By | March 15, 2010, 6:58 AM PDT

The next-generation radio-frequency identification tag may be impossible to copy.

San Jose, Calif.-based Verayo says it has developed a new, counterfeit-poof RFID chip that uses the minute manufacturing flaws present on every chip as the basis for unique identification and security.

RFID tags, which are used in as diverse environments as the federal government, retail stores, corporate identification tags and your passport, have been the subject of great debate because they transmit information using radio waves, which can be intercepted.

In the case of a U.S. passport, the tags contain a digitized, encrypted version of the information that’s printed on the last page — meaning anyone who successfully eavesdrops on that transmission could walk away with your identity.

Cryptography helps prevent the copying, but it’s not foolproof, and it makes the chips more expensive.

Verayo’s chips, on the other hand, base their security on the fact that no two chips are exactly alike.

MIT Technology Review explains:

The components of a computer circuit are measured in billionths of a meter. So a stray atom here or there during manufacturing can cause a wire to turn out slightly thicker or thinner than the specs call for.

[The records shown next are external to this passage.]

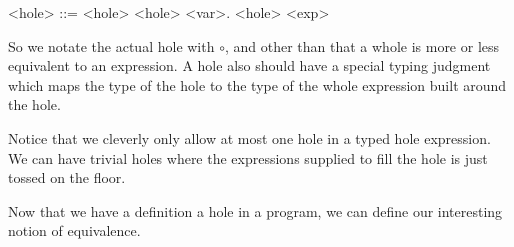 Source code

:\documentclass[12pt]{article}
\begin{document}
\begin{grammar}
  <hole> ::= \circ
  \alt <hole> <hole>
  \alt \lambda <var>. <hole>
  \alt <exp>
\end{grammar}

So we notate the actual hole with $ \circ $, and other than that a whole
is more or less equivalent to an expression. A hole also should have a
special typing judgment which maps the type of the hole to the type of
the whole expression built around the hole.

Notice that we cleverly only allow at most one hole in a typed hole
expression. We can have trivial holes where the expressions
supplied to fill the hole is just tossed on the floor.

Now that we have a definition a hole in a program, we can define
our interesting notion of equivalence.
\end{document}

That leads to miniscule variations in how fast the circuit works, and there’s nothing that can be done to prevent it.

So instead of trying to prevent it, Srini Devadas, an electrical engineering professor at MIT and the founder and chief technology officer at Verayo, decided to exploit it. A signal traveling through a simple circuit will go faster or slower depending on these physical variations. By sending a series of signals through, and measuring how fast they travel, he can generate a string of numbers unique to each circuit. This has been dubbed a “physical unclonable function”–PUF for short.

Run those numbers through a series of secret mathematical equations, and security officials end up with a series of challenge and response pairs unique to each chip, since each PUF is different.

Voilà: instant security.

The only downside? That list of challenge-response pairs must be itself kept secret on the back-end, or else the whole system is cracked.

Verayo says the system is merely intended to be one authentication step in a complete cryptographic system, so it’s no silver bullet.

But for disposable RFID tags that don’t need prohibitively expensive security solutions, this might do the trick.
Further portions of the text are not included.